Limitations of Conversion APIs

Although Conversion APIs have significantly increased the surface area of media that can be optimized, there are still blind spots. Many of these blind spots are due to there being a time lag between when the conversion happens and when the advertiser is able to quantify the value of the conversion. This may be purely based on timing, or it may have to do with some of the conversions being higher in the funnel. Some examples are:

In the education space, someone may fill out an interest form, but may take some time to enroll in a class.
In auto, ads may be intended to lead to test drives, but purchases happen later if at all.
In finance, a consumer may apply for a loan, but approval can take time.
For subscription services, ads may lead to a sign-up, but revenue depends on how long the consumer remains a member. We would want ads to optimize towards long-term members when possible.

In general, we want to call Conversion APIs quickly after the conversion takes place. For instance, Facebook recommends calling CAPI in real-time or as close to real-time as possible. This improves the platforms’ ability to optimize the ads by improving their ability to estimate a probability of conversion. However, in the examples listed above, we don’t often have information that is both timely and accurate. For instance, we may know the average value of a test drive for an automotive advertiser, but surely some consumers are more likely to purchase than others.

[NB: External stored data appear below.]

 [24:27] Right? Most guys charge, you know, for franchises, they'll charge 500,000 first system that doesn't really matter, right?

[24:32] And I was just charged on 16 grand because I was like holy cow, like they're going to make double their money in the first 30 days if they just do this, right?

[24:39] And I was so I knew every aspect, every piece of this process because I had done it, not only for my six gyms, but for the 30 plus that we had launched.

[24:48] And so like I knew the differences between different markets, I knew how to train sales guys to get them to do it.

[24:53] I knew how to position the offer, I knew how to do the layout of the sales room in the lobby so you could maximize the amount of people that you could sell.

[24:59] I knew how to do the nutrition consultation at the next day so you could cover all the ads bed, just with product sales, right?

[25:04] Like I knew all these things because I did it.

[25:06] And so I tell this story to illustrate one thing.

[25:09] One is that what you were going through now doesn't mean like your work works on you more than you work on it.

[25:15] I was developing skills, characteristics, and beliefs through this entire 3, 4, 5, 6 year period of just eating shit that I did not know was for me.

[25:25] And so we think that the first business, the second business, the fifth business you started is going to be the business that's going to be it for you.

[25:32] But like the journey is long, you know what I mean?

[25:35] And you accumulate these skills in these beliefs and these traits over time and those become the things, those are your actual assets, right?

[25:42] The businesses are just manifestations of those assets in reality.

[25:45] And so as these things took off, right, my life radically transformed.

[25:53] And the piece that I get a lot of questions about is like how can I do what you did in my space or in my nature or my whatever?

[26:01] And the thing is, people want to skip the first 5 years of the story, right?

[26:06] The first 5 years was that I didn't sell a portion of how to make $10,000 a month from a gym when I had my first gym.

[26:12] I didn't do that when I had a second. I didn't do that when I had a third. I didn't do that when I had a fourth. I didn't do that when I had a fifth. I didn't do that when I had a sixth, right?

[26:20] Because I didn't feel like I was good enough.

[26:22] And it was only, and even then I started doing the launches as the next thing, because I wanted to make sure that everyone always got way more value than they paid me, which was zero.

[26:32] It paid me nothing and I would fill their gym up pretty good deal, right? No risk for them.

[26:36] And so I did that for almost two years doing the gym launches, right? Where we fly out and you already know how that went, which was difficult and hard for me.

Enter the “Predictive CAPI”

Although a brand may not know exactly the likelihood that a test drive of a new automobile will lead to a purchase, they likely do know the historical average. However, just using a historical average does not take full advantage of the ML capabilities of modern advertising platforms to optimize. Surely some people are more likely to convert from a test drive than others. This is where a brand can leverage their own ML to create what I call a “Predictive CAPI.”

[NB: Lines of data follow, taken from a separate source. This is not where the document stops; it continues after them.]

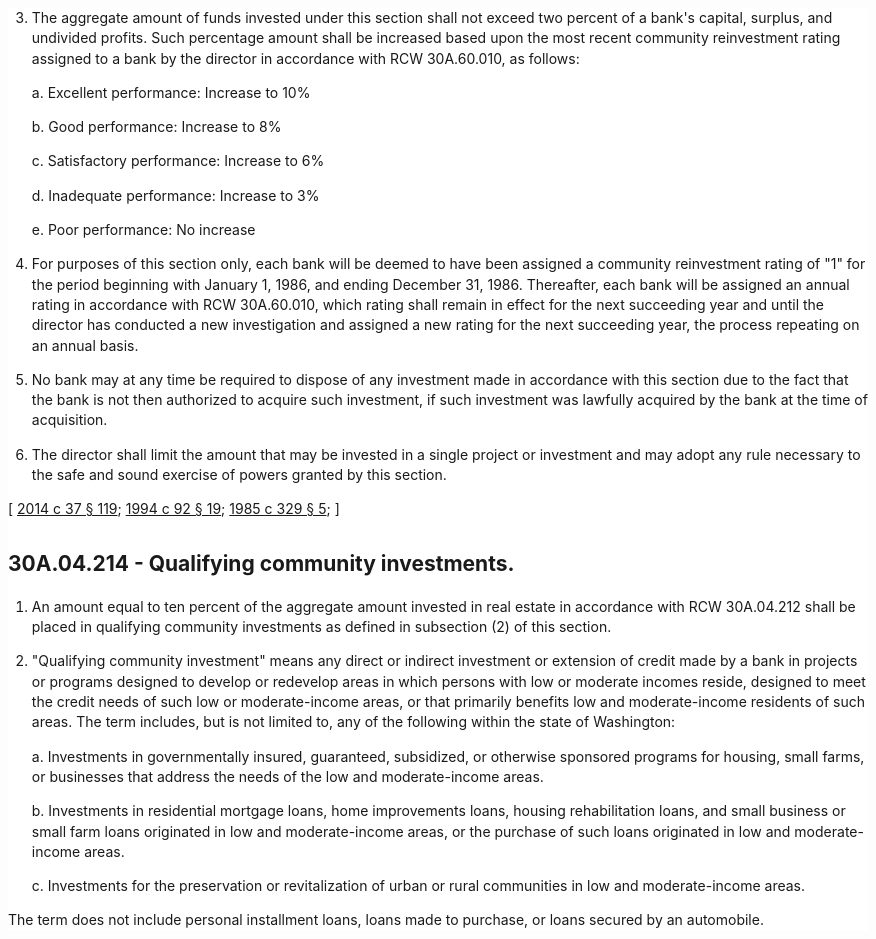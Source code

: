 3. The aggregate amount of funds invested under this section shall not exceed two percent of a bank's capital, surplus, and undivided profits. Such percentage amount shall be increased based upon the most recent community reinvestment rating assigned to a bank by the director in accordance with RCW 30A.60.010, as follows:

   a. Excellent performance: Increase to 10%

   b. Good performance: Increase to 8%

   c. Satisfactory performance: Increase to 6%

   d. Inadequate performance: Increase to 3%

   e. Poor performance: No increase

4. For purposes of this section only, each bank will be deemed to have been assigned a community reinvestment rating of "1" for the period beginning with January 1, 1986, and ending December 31, 1986. Thereafter, each bank will be assigned an annual rating in accordance with RCW 30A.60.010, which rating shall remain in effect for the next succeeding year and until the director has conducted a new investigation and assigned a new rating for the next succeeding year, the process repeating on an annual basis.

5. No bank may at any time be required to dispose of any investment made in accordance with this section due to the fact that the bank is not then authorized to acquire such investment, if such investment was lawfully acquired by the bank at the time of acquisition.

6. The director shall limit the amount that may be invested in a single project or investment and may adopt any rule necessary to the safe and sound exercise of powers granted by this section.

\[ [2014 c 37 § 119](https://lawfilesext.leg.wa.gov/biennium/2013-14/Pdf/Bills/Session%20Laws/Senate/6135.SL.pdf?cite=2014%20c%2037%20§%20119); [1994 c 92 § 19](https://lawfilesext.leg.wa.gov/biennium/1993-94/Pdf/Bills/Session%20Laws/House/2438-S.SL.pdf?cite=1994%20c%2092%20§%2019); [1985 c 329 § 5](https://leg.wa.gov/CodeReviser/documents/sessionlaw/1985c329.pdf?cite=1985%20c%20329%20§%205); \]

## 30A.04.214 - Qualifying community investments.
1. An amount equal to ten percent of the aggregate amount invested in real estate in accordance with RCW 30A.04.212 shall be placed in qualifying community investments as defined in subsection (2) of this section.

2. "Qualifying community investment" means any direct or indirect investment or extension of credit made by a bank in projects or programs designed to develop or redevelop areas in which persons with low or moderate incomes reside, designed to meet the credit needs of such low or moderate-income areas, or that primarily benefits low and moderate-income residents of such areas. The term includes, but is not limited to, any of the following within the state of Washington:

   a. Investments in governmentally insured, guaranteed, subsidized, or otherwise sponsored programs for housing, small farms, or businesses that address the needs of the low and moderate-income areas.

   b. Investments in residential mortgage loans, home improvements loans, housing rehabilitation loans, and small business or small farm loans originated in low and moderate-income areas, or the purchase of such loans originated in low and moderate-income areas.

   c. Investments for the preservation or revitalization of urban or rural communities in low and moderate-income areas.

The term does not include personal installment loans, loans made to purchase, or loans secured by an automobile.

A “Predictive CAPI” happens anytime an advertiser calls a Conversion API with the result of a Machine Learning model rather than an actual event (known as a synthetic conversion). These models could be Lifetime Value (LTV) models, probability of conversion models, propensity models, etc. These models, then, allow us to differentiate between more valuable conversions and less valuable ones. The advertiser can then call a CAPI quickly, with minimal latency, while still providing differentiation that enables better optimization from ad platforms.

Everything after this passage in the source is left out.